Sandy gave her a penetrating look, and she backed off another few paces. The contrast between the two of them was really startling. This was almost the end of July, and Sandy was deeply tanned by then, her hair much blonder than it had been at the beginning of the summer, her blue eyes more vivid, a tiny dazzling tent-like wedge of white showing where her upper lip curled away from her teeth. There was about her a look of lean suppleness, a fluid, long-legged nonchalance in the way she stood or moved. The other girl, standing behind Sandy and perhaps six feet away from her, looked like a distorted funhouse mirror image, reflecting back in negative. Where Sandy was blond, the other girl was dark. Where Sandy’s hair was long and loose, hers was cut close to her head, settling about her ears and the back of her neck like a cast-iron kettle.
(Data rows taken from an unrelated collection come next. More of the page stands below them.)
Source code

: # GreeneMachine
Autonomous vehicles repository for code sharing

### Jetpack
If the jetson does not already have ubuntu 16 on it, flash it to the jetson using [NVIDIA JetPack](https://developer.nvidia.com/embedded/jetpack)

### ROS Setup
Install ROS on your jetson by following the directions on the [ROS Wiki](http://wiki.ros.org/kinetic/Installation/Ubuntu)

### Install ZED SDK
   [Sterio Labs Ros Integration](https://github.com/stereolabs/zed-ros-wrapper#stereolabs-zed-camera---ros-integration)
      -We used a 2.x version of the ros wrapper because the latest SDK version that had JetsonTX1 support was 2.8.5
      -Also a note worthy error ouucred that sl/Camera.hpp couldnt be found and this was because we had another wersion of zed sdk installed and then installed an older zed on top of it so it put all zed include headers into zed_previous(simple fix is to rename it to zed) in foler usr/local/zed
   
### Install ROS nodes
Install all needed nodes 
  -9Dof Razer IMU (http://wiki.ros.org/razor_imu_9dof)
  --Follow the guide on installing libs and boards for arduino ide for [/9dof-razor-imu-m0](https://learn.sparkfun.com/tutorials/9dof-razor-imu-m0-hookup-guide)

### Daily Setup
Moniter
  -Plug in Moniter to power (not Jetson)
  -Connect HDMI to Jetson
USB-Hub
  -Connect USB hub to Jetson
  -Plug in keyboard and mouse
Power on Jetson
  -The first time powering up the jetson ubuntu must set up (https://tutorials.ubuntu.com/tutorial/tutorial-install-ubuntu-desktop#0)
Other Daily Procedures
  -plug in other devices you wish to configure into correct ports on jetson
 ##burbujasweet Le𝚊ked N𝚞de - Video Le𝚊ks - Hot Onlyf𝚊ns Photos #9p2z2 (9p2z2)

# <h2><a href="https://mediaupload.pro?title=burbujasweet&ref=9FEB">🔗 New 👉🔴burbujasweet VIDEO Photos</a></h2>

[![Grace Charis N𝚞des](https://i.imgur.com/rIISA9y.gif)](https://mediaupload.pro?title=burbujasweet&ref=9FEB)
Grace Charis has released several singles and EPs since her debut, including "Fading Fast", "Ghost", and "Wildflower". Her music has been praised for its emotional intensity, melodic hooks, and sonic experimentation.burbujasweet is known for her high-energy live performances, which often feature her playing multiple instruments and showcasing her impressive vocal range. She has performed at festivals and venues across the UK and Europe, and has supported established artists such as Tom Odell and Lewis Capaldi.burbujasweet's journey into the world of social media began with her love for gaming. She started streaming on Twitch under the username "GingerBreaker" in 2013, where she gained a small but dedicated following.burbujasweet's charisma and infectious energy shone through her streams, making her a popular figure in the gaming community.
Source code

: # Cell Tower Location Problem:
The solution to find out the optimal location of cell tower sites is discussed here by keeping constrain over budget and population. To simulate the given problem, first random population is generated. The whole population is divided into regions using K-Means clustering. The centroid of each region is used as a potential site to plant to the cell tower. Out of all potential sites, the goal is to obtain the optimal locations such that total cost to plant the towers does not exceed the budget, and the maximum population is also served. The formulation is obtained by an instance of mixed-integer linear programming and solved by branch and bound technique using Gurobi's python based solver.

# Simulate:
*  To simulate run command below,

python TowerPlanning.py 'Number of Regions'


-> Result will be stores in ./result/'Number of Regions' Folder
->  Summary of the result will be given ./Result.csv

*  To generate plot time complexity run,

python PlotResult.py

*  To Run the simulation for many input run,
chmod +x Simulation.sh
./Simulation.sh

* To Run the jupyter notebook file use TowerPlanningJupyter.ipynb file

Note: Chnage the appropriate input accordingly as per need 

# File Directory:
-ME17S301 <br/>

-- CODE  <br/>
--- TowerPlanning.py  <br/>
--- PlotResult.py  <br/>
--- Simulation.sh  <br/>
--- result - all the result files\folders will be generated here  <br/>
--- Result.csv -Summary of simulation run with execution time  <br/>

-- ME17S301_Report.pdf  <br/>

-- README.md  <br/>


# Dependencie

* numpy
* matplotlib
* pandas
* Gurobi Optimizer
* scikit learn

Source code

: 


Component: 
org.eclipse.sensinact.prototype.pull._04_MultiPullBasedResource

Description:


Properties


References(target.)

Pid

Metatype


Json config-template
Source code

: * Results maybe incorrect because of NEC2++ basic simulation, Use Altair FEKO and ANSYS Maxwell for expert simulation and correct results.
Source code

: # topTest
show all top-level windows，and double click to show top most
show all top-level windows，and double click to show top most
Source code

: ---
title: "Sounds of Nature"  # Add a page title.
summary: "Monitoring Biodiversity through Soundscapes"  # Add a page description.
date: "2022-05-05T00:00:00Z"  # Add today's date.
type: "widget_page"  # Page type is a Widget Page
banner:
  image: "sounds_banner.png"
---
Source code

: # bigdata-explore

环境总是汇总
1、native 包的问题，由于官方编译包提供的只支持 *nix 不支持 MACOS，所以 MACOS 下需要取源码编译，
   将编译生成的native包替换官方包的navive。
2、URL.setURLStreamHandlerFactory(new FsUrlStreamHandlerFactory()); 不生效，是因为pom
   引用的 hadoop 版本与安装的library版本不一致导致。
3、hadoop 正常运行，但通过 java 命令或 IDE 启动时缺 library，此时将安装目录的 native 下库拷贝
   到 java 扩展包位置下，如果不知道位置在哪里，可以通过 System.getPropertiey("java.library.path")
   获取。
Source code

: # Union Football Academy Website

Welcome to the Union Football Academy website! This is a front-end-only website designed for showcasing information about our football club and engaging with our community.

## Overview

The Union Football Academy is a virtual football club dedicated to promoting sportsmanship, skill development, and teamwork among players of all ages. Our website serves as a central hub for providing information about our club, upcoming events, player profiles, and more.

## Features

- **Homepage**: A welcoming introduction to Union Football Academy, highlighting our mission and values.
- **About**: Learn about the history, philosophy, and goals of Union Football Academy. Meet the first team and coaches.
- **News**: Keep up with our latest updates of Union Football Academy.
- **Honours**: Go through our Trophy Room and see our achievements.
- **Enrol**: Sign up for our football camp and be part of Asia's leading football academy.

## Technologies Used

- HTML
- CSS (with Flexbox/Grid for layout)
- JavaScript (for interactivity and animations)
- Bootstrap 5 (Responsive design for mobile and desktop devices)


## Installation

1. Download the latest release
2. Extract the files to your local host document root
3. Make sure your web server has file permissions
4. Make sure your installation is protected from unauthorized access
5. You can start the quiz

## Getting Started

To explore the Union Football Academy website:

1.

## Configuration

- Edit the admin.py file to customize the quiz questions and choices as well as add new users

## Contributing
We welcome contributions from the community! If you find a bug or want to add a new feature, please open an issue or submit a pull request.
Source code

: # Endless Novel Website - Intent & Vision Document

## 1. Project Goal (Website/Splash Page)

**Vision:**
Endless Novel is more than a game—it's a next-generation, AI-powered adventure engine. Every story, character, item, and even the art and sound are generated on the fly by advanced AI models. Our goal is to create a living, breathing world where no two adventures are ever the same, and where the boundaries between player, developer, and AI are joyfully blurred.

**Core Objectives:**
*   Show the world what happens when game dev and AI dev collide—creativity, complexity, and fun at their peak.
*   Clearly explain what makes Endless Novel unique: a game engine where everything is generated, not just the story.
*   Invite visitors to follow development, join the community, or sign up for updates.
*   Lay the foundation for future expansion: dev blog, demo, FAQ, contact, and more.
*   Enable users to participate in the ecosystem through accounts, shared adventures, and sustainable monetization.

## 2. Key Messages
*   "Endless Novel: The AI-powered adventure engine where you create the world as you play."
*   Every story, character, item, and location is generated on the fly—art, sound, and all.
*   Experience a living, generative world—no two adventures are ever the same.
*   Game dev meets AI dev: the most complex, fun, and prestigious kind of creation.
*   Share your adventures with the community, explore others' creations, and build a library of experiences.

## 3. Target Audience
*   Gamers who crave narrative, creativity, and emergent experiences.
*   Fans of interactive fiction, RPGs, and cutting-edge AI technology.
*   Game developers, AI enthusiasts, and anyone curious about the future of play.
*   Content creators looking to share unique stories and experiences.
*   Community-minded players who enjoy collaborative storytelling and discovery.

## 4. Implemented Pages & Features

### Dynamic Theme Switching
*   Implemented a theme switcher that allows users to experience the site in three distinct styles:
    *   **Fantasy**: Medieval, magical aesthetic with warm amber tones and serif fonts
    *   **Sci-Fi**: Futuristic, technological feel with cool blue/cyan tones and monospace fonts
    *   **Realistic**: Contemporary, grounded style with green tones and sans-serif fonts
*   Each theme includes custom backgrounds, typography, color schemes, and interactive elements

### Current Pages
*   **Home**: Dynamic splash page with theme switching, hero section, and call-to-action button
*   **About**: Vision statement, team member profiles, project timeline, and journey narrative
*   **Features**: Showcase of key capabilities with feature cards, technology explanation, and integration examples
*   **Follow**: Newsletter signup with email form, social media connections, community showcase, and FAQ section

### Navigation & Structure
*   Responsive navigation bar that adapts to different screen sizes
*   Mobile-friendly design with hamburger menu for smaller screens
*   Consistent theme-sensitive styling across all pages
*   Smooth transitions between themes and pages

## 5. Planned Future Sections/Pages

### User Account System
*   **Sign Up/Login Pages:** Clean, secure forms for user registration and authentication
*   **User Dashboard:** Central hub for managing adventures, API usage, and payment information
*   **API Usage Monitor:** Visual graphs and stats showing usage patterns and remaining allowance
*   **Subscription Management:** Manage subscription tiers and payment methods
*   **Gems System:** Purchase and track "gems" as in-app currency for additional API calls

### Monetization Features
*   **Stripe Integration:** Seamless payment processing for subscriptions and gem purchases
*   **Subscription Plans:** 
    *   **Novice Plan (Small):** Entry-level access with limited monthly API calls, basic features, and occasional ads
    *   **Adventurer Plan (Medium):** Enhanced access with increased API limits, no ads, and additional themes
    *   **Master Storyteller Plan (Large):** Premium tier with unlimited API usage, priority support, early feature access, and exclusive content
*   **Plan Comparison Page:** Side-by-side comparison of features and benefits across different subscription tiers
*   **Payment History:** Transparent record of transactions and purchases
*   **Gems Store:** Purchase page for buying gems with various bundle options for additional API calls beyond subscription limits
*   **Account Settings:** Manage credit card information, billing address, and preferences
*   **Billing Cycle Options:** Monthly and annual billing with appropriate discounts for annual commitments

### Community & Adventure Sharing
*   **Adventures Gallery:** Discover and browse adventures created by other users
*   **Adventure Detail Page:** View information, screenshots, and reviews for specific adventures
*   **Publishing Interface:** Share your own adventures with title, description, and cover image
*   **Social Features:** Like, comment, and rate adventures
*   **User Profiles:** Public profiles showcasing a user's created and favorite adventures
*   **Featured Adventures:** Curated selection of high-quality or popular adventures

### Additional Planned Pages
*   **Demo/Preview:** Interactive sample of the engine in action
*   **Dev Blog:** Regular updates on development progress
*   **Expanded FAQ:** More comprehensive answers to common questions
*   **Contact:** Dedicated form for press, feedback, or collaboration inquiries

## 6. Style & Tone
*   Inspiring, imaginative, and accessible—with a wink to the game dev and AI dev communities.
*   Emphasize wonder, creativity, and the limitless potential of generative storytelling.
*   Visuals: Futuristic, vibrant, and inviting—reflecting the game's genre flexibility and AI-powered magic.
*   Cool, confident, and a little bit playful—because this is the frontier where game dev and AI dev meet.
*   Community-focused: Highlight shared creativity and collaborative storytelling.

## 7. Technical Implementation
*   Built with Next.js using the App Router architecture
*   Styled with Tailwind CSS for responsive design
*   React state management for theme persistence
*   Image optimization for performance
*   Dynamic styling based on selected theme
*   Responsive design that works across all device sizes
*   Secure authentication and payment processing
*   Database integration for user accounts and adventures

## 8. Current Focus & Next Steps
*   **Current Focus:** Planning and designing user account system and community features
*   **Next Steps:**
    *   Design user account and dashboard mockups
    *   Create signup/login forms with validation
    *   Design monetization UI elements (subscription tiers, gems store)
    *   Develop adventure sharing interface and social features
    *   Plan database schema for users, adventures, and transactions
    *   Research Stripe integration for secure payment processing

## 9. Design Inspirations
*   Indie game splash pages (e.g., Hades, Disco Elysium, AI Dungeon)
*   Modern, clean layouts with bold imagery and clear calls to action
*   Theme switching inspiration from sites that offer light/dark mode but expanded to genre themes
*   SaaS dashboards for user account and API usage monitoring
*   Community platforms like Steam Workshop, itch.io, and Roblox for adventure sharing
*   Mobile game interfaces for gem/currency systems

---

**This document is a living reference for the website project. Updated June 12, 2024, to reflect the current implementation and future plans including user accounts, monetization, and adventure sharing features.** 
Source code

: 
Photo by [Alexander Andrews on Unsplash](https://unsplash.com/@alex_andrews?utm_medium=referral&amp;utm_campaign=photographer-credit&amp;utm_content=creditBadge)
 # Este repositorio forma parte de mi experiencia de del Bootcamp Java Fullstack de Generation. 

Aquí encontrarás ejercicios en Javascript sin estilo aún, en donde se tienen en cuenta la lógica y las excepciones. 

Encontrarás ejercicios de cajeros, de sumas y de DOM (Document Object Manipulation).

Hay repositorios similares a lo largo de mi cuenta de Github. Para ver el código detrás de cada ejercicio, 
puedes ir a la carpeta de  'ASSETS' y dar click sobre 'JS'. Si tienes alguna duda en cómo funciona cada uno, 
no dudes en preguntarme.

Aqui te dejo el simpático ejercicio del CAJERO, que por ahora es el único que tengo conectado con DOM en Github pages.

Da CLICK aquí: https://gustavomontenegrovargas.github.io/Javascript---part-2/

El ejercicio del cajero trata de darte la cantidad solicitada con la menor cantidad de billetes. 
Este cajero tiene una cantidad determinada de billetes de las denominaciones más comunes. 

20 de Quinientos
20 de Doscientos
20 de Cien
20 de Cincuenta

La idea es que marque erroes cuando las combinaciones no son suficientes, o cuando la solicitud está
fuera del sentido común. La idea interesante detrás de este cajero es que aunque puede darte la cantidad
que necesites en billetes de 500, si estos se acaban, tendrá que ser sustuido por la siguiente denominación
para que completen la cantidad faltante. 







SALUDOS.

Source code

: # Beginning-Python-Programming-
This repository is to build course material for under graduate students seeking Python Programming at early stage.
Her eyes, visible now that she was standing with her back to the sun and had opened them wide, were a deep brown, almost as dark as her hair. She gave the impression of being many years older than Sandy, of being in fact almost middle-aged, with large maiden-aunt breasts, and a clipped no-nonsense voice. I think we all felt a little strange around her. Not because she objected to what we were trying to teach the bird, but only because she seemed like a goddamn grownup.